Online map-generation software from the NOAA Coastal Services Center that overlays social and economic data onto potential sea level rise data for a view of impacts on communities and tidal marshes from inundation and tidal flooding. Provides simulations of sea level rise at local landmarks, provides uncertainties, models potential marsh migration, provides information about projected tidal flooding frequencies. A slider bar is used to show how various levels of sea level rise will impact coastal communities.
The Sea Level Rise Viewer was developed to provide coastal managers and scientists with a preliminary look at sea level rise and coastal flooding impacts. The viewer is a screening-level tool that uses nationally consistent data sets and analyses. Data and maps provided can be used at several scales to help gauge trends and prioritize actions for different scenarios.

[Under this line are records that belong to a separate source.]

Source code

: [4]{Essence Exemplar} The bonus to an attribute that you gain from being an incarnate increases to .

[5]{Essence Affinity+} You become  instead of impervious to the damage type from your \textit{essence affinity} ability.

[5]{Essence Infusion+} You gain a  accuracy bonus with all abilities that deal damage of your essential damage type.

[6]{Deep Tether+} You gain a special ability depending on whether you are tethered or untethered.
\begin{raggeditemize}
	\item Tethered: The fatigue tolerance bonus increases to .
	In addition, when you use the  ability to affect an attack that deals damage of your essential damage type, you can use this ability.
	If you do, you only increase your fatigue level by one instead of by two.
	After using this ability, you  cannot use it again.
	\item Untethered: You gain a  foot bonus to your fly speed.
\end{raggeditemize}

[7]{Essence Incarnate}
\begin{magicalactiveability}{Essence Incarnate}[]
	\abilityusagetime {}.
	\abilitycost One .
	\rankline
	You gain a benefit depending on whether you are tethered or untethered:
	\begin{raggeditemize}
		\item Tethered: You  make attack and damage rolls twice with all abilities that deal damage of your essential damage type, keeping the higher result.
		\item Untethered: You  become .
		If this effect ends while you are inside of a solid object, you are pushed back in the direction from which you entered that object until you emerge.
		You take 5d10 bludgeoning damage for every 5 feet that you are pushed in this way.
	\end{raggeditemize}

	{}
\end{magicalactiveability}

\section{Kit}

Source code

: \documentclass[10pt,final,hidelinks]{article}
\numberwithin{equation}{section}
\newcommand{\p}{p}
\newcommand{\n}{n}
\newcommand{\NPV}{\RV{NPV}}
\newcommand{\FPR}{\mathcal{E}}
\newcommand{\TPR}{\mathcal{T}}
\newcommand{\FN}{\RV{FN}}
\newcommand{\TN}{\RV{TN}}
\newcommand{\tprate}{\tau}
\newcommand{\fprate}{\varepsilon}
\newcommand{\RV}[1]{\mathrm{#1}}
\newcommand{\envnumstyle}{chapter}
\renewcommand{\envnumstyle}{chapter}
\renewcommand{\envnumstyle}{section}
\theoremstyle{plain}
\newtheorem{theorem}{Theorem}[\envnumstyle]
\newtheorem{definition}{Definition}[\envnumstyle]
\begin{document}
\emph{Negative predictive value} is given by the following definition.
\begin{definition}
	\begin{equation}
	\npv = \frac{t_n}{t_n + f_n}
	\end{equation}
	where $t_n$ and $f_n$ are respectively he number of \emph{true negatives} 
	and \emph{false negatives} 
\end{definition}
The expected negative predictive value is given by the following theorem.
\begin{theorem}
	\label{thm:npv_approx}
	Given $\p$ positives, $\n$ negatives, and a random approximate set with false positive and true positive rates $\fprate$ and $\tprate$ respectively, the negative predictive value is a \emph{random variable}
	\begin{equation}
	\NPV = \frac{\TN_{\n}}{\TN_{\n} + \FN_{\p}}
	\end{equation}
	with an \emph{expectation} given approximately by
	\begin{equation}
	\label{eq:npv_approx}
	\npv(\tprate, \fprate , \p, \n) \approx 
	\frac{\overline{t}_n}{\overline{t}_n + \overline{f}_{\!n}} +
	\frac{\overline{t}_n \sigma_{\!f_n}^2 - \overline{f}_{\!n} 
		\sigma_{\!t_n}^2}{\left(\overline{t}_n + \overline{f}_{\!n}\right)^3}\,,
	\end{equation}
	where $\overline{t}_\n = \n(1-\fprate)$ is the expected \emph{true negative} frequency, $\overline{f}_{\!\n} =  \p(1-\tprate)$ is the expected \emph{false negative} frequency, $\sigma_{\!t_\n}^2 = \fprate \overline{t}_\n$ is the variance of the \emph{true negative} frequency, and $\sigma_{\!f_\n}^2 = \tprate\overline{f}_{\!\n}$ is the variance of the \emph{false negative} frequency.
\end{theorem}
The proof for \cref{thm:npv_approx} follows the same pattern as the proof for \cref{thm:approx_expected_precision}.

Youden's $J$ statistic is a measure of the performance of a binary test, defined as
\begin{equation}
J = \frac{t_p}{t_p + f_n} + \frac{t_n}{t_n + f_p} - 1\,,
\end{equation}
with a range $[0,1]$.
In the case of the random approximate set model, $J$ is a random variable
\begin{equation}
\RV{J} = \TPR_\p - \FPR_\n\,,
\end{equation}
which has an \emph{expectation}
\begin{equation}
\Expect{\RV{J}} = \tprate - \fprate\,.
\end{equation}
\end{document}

The tool covers the contiguous United States coastline as well as Hawaii, the Pacific territories, Puerto Rico and the U.S. Virgin Islands (not yet available in Louisiana and Alaska). In California, the maps use a 5-meter horizontal grid digital elevation model (DEM) and considers static sea level rise on top of mean higher high water (MHHW). The maps are created using a “modified” bathtub approach that includes a hydrologic connectivity assessment. This means that areas are only shown as inundated (in blue) if there is a feasible pathway for water to flow. Areas that are at or below the selected SLR elevation, but are disconnected, are shown in green. Visuals and the accompanying data and information cover sea level rise inundation, uncertainty, flood frequency, marsh impacts, and socioeconomics.